Render your heart, and not just your garments.” Joel 2:13
In the business of life, maintaining a job, ministry, family, friends and fun, it is easy sometimes to lose track without knowing quite what happened. God seems distant and no matter where you look you can’t seem to uncover Him. The good news is, He’s never moved. The bad news, you probably have. During such a time in my life recently a close friend said to me, “Render your heart and not just your garments.” It became apparent that with the busyness of life I had started living rather superficially in my relationship with God.
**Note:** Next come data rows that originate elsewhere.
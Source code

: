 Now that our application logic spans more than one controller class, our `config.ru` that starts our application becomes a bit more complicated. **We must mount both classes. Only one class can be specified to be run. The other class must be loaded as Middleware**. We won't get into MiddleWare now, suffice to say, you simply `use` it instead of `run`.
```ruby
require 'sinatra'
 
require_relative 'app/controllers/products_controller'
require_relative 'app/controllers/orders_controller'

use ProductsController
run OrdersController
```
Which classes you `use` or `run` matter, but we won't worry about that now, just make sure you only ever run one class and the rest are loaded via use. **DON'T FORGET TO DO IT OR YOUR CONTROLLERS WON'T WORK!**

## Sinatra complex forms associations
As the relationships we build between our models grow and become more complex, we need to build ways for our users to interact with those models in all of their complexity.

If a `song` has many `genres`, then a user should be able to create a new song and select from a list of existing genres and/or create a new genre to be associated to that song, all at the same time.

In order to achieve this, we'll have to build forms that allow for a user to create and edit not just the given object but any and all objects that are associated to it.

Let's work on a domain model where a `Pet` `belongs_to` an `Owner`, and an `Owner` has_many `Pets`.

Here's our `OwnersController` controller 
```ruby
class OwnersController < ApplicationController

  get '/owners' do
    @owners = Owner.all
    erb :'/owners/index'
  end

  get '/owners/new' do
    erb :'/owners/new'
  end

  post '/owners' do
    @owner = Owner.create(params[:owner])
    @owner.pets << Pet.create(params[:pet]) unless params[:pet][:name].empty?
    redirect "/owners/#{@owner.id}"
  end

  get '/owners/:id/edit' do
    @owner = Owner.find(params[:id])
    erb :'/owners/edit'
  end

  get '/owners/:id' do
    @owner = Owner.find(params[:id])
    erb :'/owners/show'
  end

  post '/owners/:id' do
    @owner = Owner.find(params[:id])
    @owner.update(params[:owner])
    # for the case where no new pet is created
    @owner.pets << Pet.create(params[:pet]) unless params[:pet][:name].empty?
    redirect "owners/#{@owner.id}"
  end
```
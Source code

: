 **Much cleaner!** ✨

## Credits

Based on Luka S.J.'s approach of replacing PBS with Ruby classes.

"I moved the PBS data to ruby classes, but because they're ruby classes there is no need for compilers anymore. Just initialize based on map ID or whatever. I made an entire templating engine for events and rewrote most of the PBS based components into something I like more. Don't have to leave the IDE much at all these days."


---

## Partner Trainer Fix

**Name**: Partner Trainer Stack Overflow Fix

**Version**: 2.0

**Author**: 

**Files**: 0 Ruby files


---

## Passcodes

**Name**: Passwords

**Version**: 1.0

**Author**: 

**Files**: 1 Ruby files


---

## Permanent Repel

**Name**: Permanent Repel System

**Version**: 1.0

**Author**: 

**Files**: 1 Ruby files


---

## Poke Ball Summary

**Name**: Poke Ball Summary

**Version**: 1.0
At times like this it is easy for us, as God’s people, to come to God and give Him our daily lives. “God, help me at work, get me into college, send me some money, I need the car fixed, etc.” It’s just as easy to begin worshiping God in Spirit and then to let it slowly trail off into our own human effort. But as interested as God is in the details of your life, He’s much more interested in your heart.
To superficially give Him the ‘outer’ things of our lives is simply not enough and it’s definitely the easy way out. To render our hearts though comes at a cost, a sacrifice, it takes time, it takes searching our own hearts and offering it to God despite what we might find in it. In Galatians it tells us that God does not judge by external appearances. The truth is, He searches the heart but not many of us are really willing to let Him in completely. We come to Him to render our garments, all we have and accomplished in the natural, but we don’t realize that they are rags to God if we don’t surrender it all along with our hearts. If we come to Him to render our hearts, He would remove our rags and clothe us Himself. This is living life from the inside out, allowing what God does within our hearts to bring meaning to what we do externally everyday. This works much better than seeking fulfillment from the outside in.
My niece so aptly brought the point home to me the other day. She’s 5 at the moment and I daily remind her that she’s a princess. We decided to have a very special picnic to celebrate her holidays from school and I surprised her with a especially put-together outfit of princess accessories. She was so excited, she twirled around, the picnic temporarily forgotten, and said; “Now I even look like a princess!” I giggled with delight at her revelation that being a princess wasn’t about what’s on the outside but, it’s who she was with or without the clothes, on the inside. Knowing she was a princess came before dressing as one, we need to do the same.
Rendering your heart is about letting the truth of how God sees you penetrate the core of who you are. The outer trappings of your life is temporal, your heart shines through eternity. And what’s temporal is about what you need today but what’s eternal is about what God’s heart contains for you both on this day and forever...

19 June 2009

Who's armour are you in?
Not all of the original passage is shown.